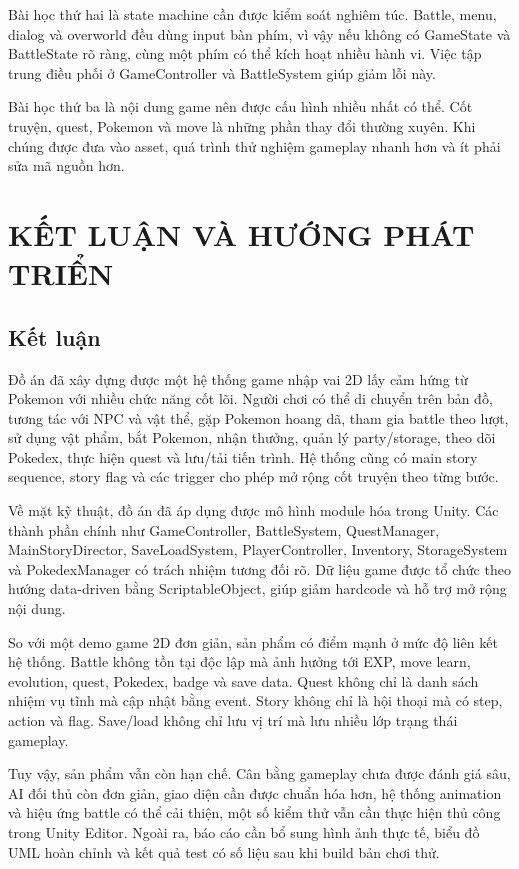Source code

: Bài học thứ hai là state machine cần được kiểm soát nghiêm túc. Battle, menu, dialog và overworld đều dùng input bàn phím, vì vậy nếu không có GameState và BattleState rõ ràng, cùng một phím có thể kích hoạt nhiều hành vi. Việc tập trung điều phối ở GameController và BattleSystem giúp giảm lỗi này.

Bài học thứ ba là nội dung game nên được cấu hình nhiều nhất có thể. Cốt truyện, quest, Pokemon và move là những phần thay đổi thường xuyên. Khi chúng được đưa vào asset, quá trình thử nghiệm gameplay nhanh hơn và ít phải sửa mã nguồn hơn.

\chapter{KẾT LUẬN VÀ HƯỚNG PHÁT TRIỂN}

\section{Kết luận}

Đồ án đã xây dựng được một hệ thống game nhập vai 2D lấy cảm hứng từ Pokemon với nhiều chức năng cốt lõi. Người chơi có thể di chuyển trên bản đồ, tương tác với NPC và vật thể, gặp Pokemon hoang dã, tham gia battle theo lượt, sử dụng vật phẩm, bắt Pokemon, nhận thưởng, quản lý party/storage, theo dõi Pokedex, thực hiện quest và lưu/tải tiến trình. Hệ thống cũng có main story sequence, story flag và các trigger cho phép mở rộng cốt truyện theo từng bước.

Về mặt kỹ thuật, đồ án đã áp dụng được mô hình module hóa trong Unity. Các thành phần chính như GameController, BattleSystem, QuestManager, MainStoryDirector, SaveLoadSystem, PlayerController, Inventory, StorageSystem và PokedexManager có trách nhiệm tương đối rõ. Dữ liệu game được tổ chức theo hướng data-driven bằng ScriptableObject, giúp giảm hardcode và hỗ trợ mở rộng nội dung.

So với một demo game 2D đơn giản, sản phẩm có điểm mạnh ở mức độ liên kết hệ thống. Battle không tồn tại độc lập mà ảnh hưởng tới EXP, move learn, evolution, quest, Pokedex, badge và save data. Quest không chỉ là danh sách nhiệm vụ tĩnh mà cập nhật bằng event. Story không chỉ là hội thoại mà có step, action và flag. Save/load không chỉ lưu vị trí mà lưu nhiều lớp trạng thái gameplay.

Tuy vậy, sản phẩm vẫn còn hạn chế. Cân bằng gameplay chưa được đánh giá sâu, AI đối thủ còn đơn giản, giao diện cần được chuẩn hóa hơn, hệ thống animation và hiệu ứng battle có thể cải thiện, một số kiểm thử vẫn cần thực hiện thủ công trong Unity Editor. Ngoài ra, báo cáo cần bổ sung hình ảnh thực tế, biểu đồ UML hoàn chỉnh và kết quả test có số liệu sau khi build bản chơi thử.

* **EXERCISE DESCRIPTION**
Write out, exactly and with no pictures, the lines of the data from the first through the line containing "giảm lỗi này.".

* **ANSWER**
Source code

: Bài học thứ hai là state machine cần được kiểm soát nghiêm túc. Battle, menu, dialog và overworld đều dùng input bàn phím, vì vậy nếu không có GameState và BattleState rõ ràng, cùng một phím có thể kích hoạt nhiều hành vi. Việc tập trung điều phối ở GameController và BattleSystem giúp giảm lỗi này.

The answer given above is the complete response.